Re: [Rd] Reading many large files causes R to crash - Possible Bug in R 2.15.1 64-bit Ubuntu

From: David Terk <david.terk_at_gmail.com>
Date: Mon, 23 Jul 2012 09:14:46 -0400

Where should this be discussed since it is definitely XTS related? I will gladly upload the simplified script + data files to whoever is maintaining this part of the code. Fortunately there is a workaround here.

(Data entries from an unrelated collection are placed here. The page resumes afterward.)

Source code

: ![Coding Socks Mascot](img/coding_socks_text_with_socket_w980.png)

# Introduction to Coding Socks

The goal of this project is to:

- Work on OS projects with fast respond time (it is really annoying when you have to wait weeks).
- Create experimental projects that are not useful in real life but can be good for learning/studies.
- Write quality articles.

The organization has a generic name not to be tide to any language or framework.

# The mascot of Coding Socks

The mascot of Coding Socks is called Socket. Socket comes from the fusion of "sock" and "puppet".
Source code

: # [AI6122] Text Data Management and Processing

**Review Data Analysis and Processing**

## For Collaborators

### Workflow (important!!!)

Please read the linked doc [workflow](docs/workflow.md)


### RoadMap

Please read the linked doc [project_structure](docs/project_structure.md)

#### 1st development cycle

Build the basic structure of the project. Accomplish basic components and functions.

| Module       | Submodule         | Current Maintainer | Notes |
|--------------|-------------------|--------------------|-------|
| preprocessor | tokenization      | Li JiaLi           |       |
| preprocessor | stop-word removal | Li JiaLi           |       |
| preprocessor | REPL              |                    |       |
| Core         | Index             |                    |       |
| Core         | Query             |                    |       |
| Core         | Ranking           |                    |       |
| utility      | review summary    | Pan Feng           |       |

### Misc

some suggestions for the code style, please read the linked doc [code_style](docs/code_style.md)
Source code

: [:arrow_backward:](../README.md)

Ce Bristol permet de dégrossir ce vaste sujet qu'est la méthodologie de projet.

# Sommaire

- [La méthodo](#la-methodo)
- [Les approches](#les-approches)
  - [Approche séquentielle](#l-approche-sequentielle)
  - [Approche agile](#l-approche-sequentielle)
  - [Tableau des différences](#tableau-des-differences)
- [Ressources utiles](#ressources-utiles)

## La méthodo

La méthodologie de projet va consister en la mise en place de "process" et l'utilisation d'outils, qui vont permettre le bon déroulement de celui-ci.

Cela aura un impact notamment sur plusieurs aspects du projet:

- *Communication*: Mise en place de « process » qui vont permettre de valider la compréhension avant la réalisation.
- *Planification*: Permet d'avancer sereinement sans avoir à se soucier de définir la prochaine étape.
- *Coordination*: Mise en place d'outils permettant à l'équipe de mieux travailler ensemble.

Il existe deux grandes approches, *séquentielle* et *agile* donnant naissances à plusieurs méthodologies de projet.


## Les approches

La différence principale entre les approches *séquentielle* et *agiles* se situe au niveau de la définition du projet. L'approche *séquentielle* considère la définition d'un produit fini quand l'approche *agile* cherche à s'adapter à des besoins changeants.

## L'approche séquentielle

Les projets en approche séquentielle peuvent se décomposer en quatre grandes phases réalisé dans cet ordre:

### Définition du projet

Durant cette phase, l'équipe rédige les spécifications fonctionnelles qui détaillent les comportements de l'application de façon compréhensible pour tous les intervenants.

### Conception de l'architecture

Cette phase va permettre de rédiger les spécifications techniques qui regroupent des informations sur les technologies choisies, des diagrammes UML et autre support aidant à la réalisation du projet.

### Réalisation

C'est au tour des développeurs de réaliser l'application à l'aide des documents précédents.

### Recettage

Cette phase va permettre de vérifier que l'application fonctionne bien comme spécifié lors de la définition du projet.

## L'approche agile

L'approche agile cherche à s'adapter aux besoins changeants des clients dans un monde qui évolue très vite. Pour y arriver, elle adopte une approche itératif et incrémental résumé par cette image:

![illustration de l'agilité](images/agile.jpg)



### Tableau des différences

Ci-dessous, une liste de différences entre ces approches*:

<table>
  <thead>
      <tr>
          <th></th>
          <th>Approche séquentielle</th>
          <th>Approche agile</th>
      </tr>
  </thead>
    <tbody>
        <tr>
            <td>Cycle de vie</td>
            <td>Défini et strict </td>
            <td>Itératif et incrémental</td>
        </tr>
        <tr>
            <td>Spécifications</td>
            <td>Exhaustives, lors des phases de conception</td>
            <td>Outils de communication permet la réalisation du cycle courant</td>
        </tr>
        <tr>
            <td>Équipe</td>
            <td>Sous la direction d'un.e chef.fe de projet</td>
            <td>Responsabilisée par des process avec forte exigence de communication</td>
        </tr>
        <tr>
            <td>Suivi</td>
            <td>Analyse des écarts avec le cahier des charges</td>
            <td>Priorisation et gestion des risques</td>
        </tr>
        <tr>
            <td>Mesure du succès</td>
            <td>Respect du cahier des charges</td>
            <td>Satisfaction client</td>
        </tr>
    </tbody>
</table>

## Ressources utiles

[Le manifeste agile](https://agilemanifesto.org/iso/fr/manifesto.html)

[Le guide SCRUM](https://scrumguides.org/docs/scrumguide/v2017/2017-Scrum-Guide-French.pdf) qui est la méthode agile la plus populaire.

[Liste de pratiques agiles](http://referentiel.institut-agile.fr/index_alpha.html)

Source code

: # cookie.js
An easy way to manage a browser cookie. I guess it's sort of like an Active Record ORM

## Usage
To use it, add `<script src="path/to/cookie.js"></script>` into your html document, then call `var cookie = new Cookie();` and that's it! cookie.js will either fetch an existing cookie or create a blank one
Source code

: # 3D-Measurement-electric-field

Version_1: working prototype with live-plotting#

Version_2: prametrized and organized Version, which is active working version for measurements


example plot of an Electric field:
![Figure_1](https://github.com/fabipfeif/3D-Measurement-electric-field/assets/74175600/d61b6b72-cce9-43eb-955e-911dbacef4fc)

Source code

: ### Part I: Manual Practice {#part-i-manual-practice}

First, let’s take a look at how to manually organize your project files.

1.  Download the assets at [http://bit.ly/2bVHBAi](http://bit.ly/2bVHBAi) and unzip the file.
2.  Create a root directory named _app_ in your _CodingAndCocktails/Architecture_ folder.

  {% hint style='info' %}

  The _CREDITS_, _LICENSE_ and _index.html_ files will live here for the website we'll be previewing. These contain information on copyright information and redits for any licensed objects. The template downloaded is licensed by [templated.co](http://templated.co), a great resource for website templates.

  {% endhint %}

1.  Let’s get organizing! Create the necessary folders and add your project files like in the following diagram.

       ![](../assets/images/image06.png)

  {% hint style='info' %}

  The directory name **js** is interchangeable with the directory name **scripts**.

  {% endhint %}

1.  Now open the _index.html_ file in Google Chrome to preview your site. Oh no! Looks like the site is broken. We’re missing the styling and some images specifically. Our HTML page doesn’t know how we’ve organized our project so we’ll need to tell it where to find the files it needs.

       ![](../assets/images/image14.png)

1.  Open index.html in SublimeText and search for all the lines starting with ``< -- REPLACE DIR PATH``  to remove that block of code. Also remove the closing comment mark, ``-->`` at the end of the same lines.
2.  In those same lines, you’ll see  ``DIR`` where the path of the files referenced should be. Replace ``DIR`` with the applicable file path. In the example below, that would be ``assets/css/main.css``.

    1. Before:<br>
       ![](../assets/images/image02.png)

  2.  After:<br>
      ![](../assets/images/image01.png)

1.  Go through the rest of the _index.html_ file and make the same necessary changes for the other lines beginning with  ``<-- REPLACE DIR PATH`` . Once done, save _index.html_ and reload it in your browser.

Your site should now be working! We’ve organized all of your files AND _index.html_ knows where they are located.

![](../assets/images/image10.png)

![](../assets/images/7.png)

-----Original Message-----
From: Joshua Ulrich [mailto:josh.m.ulrich_at_gmail.com] Sent: Monday, July 23, 2012 8:15 AM
To: David Terk
Cc: Duncan Murdoch; r-devel_at_r-project.org Subject: Re: [Rd] Reading many large files causes R to crash - Possible Bug in R 2.15.1 64-bit Ubuntu

David,

You still haven't provided a reproducible example. As Duncan already said, "if you don't post code that allows us to reproduce the crash, it's really unlikely that we'll be able to fix it."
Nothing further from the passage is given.